==== Exercise data

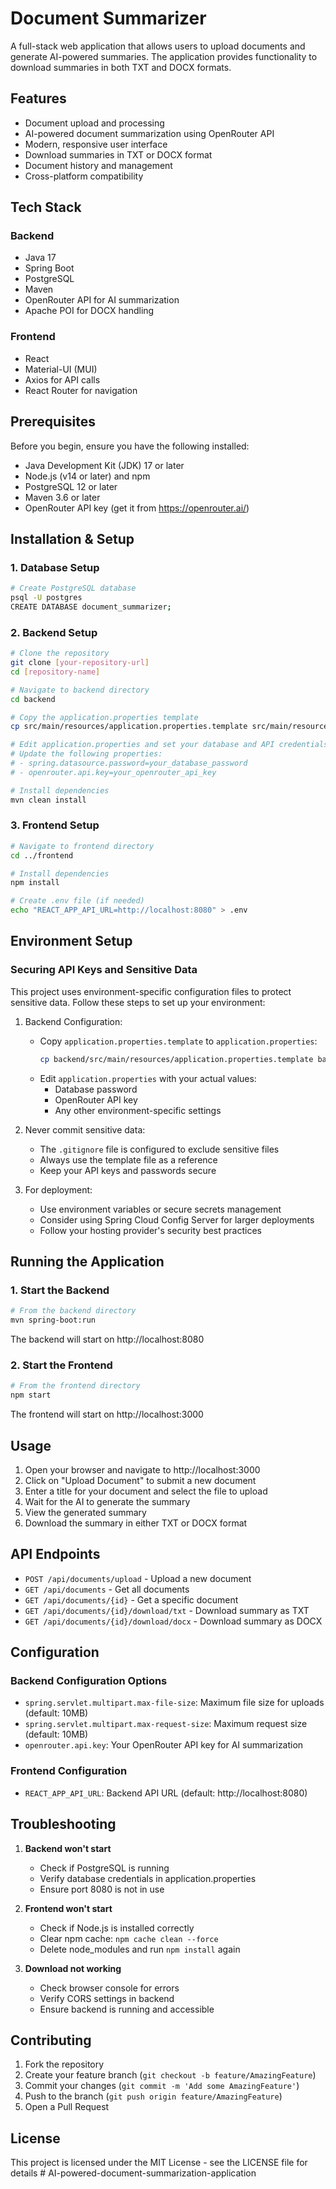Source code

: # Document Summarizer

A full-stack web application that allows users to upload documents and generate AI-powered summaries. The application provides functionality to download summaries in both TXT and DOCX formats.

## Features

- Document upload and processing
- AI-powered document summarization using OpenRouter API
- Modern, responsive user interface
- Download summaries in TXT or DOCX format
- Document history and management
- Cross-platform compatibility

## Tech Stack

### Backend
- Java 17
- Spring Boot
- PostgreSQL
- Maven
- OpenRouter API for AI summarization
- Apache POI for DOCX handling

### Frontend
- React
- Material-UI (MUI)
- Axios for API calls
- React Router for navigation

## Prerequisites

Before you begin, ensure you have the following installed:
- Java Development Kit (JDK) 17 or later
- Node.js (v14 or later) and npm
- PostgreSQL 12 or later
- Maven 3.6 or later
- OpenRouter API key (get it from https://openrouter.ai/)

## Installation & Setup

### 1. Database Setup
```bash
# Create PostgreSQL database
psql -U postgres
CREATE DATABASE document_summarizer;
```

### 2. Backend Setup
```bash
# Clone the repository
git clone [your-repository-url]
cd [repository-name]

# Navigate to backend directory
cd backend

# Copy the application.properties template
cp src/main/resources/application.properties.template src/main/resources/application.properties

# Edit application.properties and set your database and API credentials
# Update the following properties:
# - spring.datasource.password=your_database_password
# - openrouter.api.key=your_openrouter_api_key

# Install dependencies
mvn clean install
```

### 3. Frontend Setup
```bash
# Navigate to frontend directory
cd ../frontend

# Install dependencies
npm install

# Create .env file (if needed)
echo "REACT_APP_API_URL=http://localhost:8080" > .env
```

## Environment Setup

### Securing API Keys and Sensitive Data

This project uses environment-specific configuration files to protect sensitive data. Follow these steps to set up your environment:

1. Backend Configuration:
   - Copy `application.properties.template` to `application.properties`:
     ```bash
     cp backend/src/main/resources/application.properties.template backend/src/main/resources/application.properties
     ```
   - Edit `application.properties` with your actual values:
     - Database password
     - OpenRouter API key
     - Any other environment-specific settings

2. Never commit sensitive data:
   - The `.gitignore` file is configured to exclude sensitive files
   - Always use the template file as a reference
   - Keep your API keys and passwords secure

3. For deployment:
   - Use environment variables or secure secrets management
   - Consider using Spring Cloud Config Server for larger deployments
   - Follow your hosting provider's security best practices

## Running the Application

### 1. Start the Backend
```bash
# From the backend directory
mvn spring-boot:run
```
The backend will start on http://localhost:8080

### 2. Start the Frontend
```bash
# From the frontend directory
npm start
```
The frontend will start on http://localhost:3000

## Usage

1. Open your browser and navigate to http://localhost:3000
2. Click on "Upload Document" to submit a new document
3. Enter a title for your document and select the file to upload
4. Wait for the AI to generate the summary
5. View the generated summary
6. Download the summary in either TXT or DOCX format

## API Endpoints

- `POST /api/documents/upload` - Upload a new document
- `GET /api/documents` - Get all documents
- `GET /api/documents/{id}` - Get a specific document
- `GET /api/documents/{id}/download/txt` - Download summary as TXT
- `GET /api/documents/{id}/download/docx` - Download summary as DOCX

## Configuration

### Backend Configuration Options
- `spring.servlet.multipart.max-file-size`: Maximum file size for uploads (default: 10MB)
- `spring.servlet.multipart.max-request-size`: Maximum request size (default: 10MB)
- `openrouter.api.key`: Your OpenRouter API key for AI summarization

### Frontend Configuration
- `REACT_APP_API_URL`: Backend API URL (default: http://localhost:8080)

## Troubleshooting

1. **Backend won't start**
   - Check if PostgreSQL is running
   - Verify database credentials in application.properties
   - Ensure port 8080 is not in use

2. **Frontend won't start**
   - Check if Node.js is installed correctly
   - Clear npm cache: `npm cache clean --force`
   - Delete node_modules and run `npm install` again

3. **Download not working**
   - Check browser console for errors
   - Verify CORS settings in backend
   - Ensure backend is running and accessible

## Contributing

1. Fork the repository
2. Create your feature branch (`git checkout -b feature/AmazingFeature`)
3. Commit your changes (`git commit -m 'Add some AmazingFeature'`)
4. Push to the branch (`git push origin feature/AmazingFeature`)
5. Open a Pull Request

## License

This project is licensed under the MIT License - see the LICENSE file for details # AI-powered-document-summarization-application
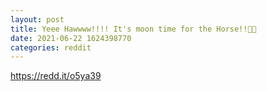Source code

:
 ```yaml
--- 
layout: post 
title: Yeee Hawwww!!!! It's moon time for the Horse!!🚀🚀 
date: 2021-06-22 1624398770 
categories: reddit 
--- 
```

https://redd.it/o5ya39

========

» Task brief
What belongs in the answer is each line of the listing that contains the word "This".

» Answer for the task
This project uses environment-specific configuration files to protect sensitive data. Follow these steps to set up your environment:
This project is licensed under the MIT License - see the LICENSE file for details # AI-powered-document-summarization-application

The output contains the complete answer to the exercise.